Kevin Killer (Oglala Sioux) (born May 4, 1979) is an activist, Native American politician, and former president of the Oglala Sioux Tribe. He previously served as a Democratic member of the South Dakota House of Representatives from 2009 to 2017 and the South Dakota Senate from 2017 to 2019, representing the 27th district. He lives in Pine Ridge, South Dakota. In November 2020, he was elected tribal president of the Oglala Sioux Tribe. He was defeated during his 2022 re-election bid by Frank Star Comes Out.

Early life and education
Killer grew up in Denver, Colorado, where his father, Francis, was a CPA and a member of the Oglala Sioux Tribe. His mother, Janice, is from the Kiowa tribe of Oklahoma. When young, Killer returned to his father's people on the Pine Ridge Indian Reservation every summer, in order to know them and the land. His father died when Killer was 20, but he was helped by mentors.

Killer graduated from Oglala Lakota College. His first experience in politics came in 2004, working for former United States Senator Tom Daschle. He was the first Tribal College Fellow for Young People For, a youth leadership development organization, and worked to expand the group's tribal college network into a Native-American-led group called the Native Youth Leadership Alliance in 2009.

Career
Killer was first elected to the state legislature in 2008 where he served on the House State Affairs Committee, which has an important role in moving legislation forward, and its Judicial Affairs Committee. In 2016 he was elected to the State Senate from District 27 and in the year prior, 2015, was a Bush Fellow.

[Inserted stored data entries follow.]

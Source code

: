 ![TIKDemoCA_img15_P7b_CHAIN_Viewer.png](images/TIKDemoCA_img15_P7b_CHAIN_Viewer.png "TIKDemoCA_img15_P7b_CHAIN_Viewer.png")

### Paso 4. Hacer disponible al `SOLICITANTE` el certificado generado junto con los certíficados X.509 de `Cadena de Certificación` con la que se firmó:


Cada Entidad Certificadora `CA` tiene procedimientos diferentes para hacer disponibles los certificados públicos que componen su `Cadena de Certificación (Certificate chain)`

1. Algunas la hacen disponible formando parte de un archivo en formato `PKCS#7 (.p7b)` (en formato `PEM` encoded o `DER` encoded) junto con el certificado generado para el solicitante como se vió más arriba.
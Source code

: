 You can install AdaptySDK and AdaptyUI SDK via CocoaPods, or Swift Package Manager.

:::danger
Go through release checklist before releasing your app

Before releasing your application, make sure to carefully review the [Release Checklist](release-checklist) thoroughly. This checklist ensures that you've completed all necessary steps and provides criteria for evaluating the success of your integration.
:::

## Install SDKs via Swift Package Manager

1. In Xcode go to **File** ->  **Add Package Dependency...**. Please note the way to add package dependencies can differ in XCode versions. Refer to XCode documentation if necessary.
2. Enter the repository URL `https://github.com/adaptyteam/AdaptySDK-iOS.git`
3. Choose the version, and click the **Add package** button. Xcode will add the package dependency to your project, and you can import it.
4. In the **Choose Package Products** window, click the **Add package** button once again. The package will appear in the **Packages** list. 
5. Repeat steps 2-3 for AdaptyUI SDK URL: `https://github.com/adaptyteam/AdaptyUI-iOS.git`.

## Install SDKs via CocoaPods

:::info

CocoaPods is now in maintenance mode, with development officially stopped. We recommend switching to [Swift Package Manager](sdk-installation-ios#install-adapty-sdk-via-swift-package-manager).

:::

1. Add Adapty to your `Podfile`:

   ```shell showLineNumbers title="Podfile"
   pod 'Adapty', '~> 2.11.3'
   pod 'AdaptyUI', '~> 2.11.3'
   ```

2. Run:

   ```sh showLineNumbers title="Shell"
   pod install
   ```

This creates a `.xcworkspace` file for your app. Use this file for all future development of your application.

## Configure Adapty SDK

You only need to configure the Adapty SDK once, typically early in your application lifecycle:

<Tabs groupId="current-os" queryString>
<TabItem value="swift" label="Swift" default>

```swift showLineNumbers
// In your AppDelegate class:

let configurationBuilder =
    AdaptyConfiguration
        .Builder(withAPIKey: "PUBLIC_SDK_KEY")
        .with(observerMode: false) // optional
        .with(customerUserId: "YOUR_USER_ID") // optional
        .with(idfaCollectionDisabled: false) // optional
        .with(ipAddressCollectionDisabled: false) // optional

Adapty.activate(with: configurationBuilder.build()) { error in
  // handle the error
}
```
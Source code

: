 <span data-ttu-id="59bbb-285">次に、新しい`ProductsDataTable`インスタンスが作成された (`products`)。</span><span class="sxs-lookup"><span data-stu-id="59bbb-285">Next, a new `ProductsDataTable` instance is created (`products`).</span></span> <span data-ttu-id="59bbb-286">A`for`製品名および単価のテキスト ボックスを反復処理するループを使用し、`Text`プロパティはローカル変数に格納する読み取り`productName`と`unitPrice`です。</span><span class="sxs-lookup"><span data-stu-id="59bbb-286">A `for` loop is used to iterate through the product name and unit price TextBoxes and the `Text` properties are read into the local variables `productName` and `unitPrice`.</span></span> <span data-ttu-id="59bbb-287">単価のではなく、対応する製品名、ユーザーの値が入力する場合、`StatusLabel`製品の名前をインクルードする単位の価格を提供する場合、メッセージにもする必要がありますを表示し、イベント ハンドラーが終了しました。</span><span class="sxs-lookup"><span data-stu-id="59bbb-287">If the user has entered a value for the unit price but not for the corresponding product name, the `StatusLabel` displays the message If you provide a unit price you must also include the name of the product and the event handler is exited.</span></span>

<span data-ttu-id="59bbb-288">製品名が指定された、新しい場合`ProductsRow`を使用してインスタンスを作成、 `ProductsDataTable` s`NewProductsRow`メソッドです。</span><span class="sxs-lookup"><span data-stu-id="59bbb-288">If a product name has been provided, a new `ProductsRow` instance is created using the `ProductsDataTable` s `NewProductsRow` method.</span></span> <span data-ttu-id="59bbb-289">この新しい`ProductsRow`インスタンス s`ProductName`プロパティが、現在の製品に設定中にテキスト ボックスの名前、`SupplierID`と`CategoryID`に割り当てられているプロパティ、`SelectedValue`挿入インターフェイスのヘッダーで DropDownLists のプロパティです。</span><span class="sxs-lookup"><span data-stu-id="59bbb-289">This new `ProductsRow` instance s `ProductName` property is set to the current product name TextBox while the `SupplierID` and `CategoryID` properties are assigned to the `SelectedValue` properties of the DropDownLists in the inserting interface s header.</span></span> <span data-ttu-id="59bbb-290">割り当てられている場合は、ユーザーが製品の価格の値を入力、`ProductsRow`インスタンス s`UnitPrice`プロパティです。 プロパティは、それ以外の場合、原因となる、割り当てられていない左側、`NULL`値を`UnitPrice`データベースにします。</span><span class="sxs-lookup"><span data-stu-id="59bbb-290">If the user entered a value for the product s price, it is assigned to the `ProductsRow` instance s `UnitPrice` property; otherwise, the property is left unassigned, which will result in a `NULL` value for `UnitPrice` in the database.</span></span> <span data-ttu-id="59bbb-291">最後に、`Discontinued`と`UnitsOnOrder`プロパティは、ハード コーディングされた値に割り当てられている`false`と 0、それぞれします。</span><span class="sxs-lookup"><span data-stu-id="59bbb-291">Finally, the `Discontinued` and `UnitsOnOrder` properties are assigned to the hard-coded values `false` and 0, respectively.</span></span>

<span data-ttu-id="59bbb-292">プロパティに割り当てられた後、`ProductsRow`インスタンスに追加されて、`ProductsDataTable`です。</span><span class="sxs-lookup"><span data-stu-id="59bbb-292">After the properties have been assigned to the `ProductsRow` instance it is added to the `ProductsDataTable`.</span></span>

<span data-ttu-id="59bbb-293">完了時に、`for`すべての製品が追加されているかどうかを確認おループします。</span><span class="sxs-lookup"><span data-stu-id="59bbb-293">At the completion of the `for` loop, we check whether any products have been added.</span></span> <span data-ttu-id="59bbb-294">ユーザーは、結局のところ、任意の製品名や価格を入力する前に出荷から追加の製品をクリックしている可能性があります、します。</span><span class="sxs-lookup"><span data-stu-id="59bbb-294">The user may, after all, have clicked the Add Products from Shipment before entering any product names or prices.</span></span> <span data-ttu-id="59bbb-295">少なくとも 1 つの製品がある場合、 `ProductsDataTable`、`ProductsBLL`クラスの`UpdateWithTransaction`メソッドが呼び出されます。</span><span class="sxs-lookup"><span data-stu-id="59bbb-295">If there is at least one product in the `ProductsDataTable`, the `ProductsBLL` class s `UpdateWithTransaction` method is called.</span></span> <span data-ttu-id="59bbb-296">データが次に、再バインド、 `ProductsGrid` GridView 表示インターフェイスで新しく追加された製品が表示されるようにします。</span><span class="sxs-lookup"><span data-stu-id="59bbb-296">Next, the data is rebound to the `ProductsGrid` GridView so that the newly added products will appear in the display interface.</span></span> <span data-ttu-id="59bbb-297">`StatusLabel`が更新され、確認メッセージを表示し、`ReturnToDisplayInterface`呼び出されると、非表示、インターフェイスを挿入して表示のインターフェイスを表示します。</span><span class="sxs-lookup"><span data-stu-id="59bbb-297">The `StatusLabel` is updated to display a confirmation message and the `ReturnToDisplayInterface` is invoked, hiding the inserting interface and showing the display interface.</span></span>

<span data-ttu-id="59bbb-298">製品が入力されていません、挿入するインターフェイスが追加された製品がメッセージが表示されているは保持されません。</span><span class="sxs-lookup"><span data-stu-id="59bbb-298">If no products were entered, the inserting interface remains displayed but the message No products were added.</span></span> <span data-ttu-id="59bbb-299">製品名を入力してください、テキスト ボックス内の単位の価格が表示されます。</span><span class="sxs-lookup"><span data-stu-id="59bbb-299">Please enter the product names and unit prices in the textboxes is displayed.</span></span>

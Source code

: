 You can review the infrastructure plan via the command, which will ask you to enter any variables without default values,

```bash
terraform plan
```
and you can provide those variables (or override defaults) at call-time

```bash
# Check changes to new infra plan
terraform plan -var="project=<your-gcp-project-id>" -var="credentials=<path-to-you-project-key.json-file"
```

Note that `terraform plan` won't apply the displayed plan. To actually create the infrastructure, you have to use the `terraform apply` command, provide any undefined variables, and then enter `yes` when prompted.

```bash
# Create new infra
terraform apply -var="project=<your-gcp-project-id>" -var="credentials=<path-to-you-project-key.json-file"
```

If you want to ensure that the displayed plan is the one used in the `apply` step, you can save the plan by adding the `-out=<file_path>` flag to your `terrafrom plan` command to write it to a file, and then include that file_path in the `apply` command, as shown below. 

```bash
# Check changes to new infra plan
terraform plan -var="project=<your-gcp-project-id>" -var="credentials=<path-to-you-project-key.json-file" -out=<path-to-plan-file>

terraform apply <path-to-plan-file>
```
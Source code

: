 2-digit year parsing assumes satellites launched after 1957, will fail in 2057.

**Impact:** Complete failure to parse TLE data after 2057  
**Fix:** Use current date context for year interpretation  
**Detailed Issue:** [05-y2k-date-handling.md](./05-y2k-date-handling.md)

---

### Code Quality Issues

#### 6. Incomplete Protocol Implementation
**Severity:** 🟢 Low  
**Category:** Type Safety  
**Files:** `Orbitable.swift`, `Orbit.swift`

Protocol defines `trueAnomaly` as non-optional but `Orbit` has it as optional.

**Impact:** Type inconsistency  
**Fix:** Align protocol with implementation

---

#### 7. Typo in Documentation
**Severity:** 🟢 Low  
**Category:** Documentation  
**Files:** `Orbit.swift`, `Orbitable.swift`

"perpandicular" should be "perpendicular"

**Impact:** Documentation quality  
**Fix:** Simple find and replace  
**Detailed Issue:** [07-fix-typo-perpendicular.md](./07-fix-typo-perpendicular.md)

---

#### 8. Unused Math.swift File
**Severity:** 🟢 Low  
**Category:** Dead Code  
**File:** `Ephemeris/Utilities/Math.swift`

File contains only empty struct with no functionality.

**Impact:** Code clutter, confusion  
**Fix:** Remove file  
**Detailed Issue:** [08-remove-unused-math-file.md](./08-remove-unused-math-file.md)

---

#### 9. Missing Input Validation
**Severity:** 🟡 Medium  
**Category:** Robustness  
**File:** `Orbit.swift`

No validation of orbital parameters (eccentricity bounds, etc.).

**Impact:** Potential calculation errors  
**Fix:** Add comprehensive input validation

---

He is also director of the Native American Youth Leadership Alliance, a role he began in 2010 and which sees to his working to build youth leaders among the people of the reservations. Killer has noted that a high percentage of residents on the reservations are under age 18. In 2019, Killer became a senior fellow at Prism. He is noted as being the co-founder of Advance Native Political Leadership, a non-profit that aims to expand indigenous representation in elected and appointed offices across the United States.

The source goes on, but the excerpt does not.